Weitere Perspektiven

In Frankreich und Deutschland wird der Markt für Kommunalfinanzierung und ÖPP weiterhin deutliche Veränderungen erfahren. Dies bedingen zum einen die weiter schwelende Staatsschuldenkrise, zum anderen die veränderten regulatorischen Rahmenbedingungen - vor allem Basel III. In beiden Ländern lassen sich bereits einige Entwicklungen im Ansatz erkennen:

- Um dem Bedarf der öffentlichen Hand und den neuen Finanzierungsbedingungen gerecht zu werden, müssen ÖPP-Modelle überprüft und gegebenenfalls weiterentwickelt werden. Möglicherweise bietet das in Frankreich praktizierte Modell einen erfolgsversprechenden Ansatz, bei dem Elemente beider Finanzierungsmodelle verknüpft werden und ein wesentlicher Finanzierungsanteil (60 bis 80 Prozent) per Forfaitierung realisiert wird.

Auch könnte die öffentliche Hand einen größeren Anteil tragen: Entweder durch eigens organisierte Finanzierungsmittel oder höhere Zuschüsse, ohne auf die Vorteile einer langjährigen Bindung des Privatsektors zu verzichten. Denkbar sind auch andere ÖPP-Modelle, die zum Beispiel auf Erbbaurechte oder Grundschulden aufbauen.

- Besonders sogenannte "Brown field"-ÖPP dürften sich aus Effizienzgründen weiterentwickeln. Anders als bei klassischen ÖPP-Projekten, wo die Infrastruktur vom privaten Partner konzipiert, gebaut und betrieben wird, werden bestehende Gebäude oder Infrastrukturen vom Privatsektor für eine bestimmte Zeit übernommen, renoviert und gewartet. Dabei können zum Beispiel größere Umbaumaßnahmen und die Energieeffizienz im Vordergrund stehen.

- Themenpools - beispielsweise zu nachhaltigen oder grünen Investitionen - könnten künftig helfen, neue Finanzierungsquellen neben der klassischen Finanzierung über Pfandbriefe zu erschließen. Die Investition in grüne Anleihen ("Green Bonds") hat sich bereits mit Beginn des neuen Jahrtausends als Anlageklasse etabliert und das Thema "Nachhaltigkeit" gewinnt bei den Bürgern an Bedeutung. Dies setzt jedoch veränderte gesetzliche Rahmenbedingungen voraus.

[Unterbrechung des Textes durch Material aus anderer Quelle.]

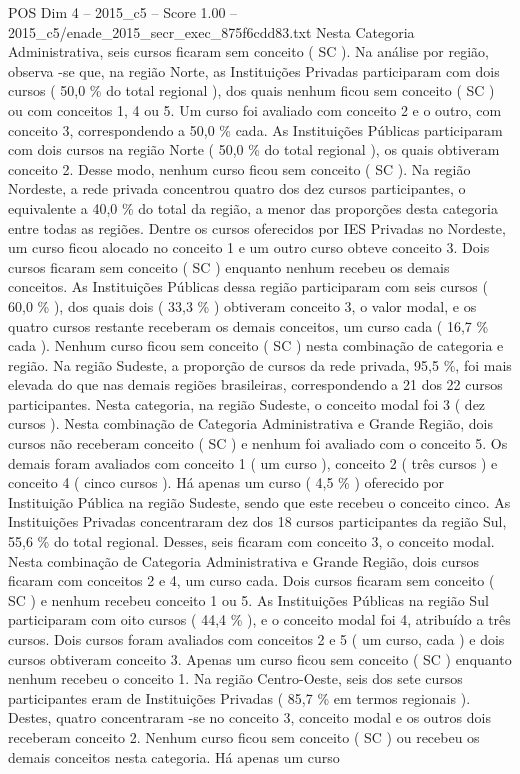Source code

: \begin{textsample}{POS Dim 4 – 2015\_c5 – Score 1.00 – 2015\_c5/enade\_2015\_secr\_exec\_875f6cdd83.txt}
Nesta Categoria Administrativa, seis cursos ficaram sem conceito ( SC ).
Na análise por região, observa -se que, na região Norte, as Instituições Privadas participaram com dois cursos ( 50,0 \% do total regional ), dos quais nenhum ficou sem conceito ( SC ) ou com conceitos 1, 4 ou 5.
Um curso foi avaliado com conceito 2 e o outro, com conceito 3, correspondendo a 50,0 \% cada.
As Instituições Públicas participaram com dois cursos na região Norte ( 50,0 \% do total regional ), os quais obtiveram conceito 2.
Desse modo, nenhum curso ficou sem conceito ( SC ).
Na região Nordeste, a rede privada concentrou quatro dos dez cursos participantes, o equivalente a 40,0 \% do total da região, a menor das proporções desta categoria entre todas as regiões.
Dentre os cursos oferecidos por IES Privadas no Nordeste, um curso ficou alocado no conceito 1 e um outro curso obteve conceito 3.
Dois cursos ficaram sem conceito ( SC ) enquanto nenhum recebeu os demais conceitos.
As Instituições Públicas dessa região participaram com seis cursos ( 60,0 \% ), dos quais dois ( 33,3 \% ) obtiveram conceito 3, o valor modal, e os quatro cursos restante receberam os demais conceitos, um curso cada ( 16,7 \% cada ).
Nenhum curso ficou sem conceito ( SC ) nesta combinação de categoria e região.
Na região Sudeste, a proporção de cursos da rede privada, 95,5 \%, foi mais elevada do que nas demais regiões brasileiras, correspondendo a 21 dos 22 cursos participantes.
Nesta categoria, na região Sudeste, o conceito modal foi 3 ( dez cursos ).
Nesta combinação de Categoria Administrativa e Grande Região, dois cursos não receberam conceito ( SC ) e nenhum foi avaliado com o conceito 5.
Os demais foram avaliados com conceito 1 ( um curso ), conceito 2 ( três cursos ) e conceito 4 ( cinco cursos ).
Há apenas um curso ( 4,5 \% ) oferecido por Instituição Pública na região Sudeste, sendo que este recebeu o conceito cinco.
As Instituições Privadas concentraram dez dos 18 cursos participantes da região Sul, 55,6 \% do total regional.
Desses, seis ficaram com conceito 3, o conceito modal.
Nesta combinação de Categoria Administrativa e Grande Região, dois cursos ficaram com conceitos 2 e 4, um curso cada.
Dois cursos ficaram sem conceito ( SC ) e nenhum recebeu conceito 1 ou 5.
As Instituições Públicas na região Sul participaram com oito cursos ( 44,4 \% ), e o conceito modal foi 4, atribuído a três cursos.
Dois cursos foram avaliados com conceitos 2 e 5 ( um curso, cada ) e dois cursos obtiveram conceito 3.
Apenas um curso ficou sem conceito ( SC ) enquanto nenhum recebeu o conceito 1.
Na região Centro-Oeste, seis dos sete cursos participantes eram de Instituições Privadas ( 85,7 \% em termos regionais ).
Destes, quatro concentraram -se no conceito 3, conceito modal e os outros dois receberam conceito 2.
Nenhum curso ficou sem conceito ( SC ) ou recebeu os demais conceitos nesta categoria.
Há apenas um curso

\end{textsample}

- Schließlich wird es aufgrund der geringeren Anzahl der im ÖPP-Markt tätigen Finanzinstitute und der Tendenz, Darlehen mit verkürzten Laufzeiten zu vergeben, zu einer neuen Rollenverteilung zwischen Kapitalmärkten, Investmentfonds und Banken kommen.

ÖPP hat Zukunft

Viele Erfahrungen in Frankreich und Deutschland haben gezeigt, dass ÖPP eine sinnvolle Variante für Ausbau und Instandhaltung von Infrastruktur sein können. Richtig eingesetzt ergeben sie als Beschaffungsvariante Sinn für kleinere und größere Investitionen. Sie können einen Beitrag zum Abbau des Investitionsstaus leisten und bei sachgerechter Umsetzung die Ausgabentransparenz signifikant steigern. Auch sind ÖPP ein geeignetes Instrument, um öffentliches Wertvermögen zu erhalten, denn viel zu oft wird bei rein öffentlichen Projekten das Instandhaltungsbudget aus Kostengründen gekürzt oder "gestreckt". ÖPP haben in Frankreich und Deutschland eine Zukunft.